** PROVIDED RECORDS **
[Start of Attachment]
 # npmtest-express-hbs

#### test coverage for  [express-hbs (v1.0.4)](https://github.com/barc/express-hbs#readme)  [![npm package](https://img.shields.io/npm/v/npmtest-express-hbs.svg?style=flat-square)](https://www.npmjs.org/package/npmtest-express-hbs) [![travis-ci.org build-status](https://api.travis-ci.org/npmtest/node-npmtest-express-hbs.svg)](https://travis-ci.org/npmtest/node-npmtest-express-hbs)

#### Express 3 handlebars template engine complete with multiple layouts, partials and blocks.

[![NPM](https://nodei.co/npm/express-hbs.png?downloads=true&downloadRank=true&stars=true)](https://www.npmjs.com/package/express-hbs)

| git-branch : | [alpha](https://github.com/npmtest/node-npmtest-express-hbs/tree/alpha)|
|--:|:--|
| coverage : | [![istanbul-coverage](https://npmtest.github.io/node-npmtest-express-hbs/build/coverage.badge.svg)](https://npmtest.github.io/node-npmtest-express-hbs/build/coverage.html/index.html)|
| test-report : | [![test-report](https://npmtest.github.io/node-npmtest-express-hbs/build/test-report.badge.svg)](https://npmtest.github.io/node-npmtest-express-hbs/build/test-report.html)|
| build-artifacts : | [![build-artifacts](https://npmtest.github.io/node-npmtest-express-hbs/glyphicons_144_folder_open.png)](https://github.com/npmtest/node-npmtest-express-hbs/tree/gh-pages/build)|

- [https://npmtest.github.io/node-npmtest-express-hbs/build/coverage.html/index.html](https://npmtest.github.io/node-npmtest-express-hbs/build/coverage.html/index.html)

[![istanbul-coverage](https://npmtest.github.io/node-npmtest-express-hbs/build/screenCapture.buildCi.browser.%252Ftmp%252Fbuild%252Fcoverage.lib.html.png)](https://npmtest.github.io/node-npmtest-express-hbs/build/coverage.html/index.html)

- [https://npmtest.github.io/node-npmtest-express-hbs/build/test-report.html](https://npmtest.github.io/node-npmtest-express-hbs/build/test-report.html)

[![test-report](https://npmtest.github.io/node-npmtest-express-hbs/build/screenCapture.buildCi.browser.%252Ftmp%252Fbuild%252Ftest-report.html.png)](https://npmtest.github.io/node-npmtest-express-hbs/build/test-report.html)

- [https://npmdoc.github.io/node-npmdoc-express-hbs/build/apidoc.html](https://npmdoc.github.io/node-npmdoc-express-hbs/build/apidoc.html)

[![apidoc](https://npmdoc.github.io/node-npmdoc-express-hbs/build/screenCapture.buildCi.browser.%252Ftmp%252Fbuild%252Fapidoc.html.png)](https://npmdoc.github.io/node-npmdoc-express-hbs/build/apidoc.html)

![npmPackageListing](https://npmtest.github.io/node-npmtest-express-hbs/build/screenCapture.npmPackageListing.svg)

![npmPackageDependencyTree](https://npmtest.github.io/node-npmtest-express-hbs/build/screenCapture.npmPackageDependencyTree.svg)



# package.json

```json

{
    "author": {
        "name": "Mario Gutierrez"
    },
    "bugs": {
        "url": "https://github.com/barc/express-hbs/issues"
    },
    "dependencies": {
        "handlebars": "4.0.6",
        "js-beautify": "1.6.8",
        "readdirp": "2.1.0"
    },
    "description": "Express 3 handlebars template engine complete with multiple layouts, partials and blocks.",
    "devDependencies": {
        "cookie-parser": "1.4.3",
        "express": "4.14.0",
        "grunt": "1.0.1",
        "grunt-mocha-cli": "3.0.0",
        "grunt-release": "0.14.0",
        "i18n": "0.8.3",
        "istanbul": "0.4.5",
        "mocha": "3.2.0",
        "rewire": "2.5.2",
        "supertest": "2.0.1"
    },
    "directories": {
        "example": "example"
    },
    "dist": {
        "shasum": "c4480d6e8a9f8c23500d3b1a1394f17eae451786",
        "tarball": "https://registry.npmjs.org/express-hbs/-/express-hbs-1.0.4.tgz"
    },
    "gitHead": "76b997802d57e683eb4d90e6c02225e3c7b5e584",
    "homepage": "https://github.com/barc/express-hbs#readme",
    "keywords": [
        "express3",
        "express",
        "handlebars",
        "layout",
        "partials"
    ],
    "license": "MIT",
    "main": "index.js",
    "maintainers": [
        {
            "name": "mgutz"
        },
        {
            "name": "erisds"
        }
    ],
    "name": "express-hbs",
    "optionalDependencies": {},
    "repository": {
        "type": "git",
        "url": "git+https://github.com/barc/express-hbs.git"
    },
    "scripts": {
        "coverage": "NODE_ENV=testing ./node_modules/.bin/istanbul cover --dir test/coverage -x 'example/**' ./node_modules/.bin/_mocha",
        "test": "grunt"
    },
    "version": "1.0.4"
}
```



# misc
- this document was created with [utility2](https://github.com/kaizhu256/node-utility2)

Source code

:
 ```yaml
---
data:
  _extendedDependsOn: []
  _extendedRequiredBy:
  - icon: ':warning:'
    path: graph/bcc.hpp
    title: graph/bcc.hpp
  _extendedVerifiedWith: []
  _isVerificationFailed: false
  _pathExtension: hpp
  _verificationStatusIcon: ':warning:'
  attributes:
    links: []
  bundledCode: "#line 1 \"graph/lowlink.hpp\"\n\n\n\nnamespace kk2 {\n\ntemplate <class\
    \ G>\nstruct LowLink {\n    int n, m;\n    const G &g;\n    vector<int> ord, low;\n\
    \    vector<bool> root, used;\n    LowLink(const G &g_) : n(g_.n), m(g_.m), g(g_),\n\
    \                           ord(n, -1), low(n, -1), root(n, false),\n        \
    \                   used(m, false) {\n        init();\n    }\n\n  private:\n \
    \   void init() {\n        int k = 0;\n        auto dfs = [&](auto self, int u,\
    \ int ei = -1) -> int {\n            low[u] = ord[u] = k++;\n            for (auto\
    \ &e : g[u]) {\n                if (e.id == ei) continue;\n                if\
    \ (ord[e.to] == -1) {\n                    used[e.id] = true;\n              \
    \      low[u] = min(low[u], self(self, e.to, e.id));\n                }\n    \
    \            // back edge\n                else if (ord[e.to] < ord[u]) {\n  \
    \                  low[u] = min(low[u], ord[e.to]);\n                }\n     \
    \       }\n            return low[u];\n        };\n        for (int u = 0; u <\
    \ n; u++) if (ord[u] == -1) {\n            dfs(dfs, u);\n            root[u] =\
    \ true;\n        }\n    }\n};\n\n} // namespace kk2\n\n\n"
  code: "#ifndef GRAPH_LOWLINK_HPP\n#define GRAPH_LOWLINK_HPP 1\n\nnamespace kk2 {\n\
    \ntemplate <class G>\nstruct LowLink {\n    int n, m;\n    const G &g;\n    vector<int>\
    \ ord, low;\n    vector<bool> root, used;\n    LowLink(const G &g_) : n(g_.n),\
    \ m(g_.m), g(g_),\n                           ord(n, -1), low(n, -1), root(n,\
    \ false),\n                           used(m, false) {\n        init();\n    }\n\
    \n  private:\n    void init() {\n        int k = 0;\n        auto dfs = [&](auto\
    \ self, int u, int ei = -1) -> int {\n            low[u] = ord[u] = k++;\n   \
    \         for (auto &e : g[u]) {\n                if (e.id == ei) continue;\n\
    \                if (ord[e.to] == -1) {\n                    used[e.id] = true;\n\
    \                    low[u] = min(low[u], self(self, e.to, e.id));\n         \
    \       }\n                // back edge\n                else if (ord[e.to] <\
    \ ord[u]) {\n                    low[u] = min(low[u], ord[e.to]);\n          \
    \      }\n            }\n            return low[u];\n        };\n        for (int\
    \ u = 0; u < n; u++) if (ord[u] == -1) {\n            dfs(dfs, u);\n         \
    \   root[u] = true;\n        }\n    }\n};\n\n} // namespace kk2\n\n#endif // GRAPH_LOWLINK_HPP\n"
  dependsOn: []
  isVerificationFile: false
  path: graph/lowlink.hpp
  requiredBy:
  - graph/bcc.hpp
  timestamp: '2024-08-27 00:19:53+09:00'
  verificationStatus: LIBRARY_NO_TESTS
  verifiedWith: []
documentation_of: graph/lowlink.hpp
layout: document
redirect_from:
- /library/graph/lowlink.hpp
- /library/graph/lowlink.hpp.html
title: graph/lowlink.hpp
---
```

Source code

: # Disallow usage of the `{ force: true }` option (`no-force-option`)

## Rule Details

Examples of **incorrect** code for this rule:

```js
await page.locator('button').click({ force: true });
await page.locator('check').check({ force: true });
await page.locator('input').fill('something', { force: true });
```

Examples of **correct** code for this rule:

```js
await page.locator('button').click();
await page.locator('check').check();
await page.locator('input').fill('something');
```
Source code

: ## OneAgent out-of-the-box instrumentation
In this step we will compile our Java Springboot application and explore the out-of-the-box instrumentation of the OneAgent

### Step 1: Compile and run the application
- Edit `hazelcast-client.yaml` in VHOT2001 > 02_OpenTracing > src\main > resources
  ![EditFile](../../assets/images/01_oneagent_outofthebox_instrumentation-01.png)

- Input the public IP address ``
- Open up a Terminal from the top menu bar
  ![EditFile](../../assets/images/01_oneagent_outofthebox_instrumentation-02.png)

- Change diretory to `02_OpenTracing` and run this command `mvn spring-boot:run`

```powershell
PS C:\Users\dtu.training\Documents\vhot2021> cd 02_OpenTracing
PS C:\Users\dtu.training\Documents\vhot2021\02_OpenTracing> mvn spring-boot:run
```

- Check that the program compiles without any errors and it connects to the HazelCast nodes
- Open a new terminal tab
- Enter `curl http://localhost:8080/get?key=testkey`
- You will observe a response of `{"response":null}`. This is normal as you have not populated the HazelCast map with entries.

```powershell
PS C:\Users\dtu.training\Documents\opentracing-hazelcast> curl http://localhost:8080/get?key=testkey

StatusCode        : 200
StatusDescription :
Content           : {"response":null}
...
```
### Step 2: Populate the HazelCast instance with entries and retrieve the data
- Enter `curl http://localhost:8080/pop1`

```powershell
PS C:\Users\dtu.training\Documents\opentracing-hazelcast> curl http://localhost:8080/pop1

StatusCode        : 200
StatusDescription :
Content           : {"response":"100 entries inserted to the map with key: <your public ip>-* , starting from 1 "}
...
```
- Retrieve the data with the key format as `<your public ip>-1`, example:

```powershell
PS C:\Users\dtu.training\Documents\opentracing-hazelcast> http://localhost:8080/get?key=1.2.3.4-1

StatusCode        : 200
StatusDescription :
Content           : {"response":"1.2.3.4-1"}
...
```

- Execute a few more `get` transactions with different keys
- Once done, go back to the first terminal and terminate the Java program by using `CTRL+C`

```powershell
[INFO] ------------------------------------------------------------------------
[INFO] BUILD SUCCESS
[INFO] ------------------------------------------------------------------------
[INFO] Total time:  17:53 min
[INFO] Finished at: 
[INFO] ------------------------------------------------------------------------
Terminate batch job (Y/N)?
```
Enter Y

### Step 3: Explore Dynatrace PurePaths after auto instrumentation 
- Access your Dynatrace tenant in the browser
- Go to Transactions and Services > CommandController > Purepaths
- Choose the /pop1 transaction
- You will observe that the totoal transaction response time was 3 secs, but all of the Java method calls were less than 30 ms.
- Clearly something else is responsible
[End of Attachment]
** ACTIVITY **
The answer must be every line from the entries above that holds the string "false".

** SOLVED PROBLEM **
  _isVerificationFailed: false
    \                           ord(n, -1), low(n, -1), root(n, false),\n        \
    \                   used(m, false) {\n        init();\n    }\n\n  private:\n \
    \ false),\n                           used(m, false) {\n        init();\n    }\n\
  isVerificationFile: false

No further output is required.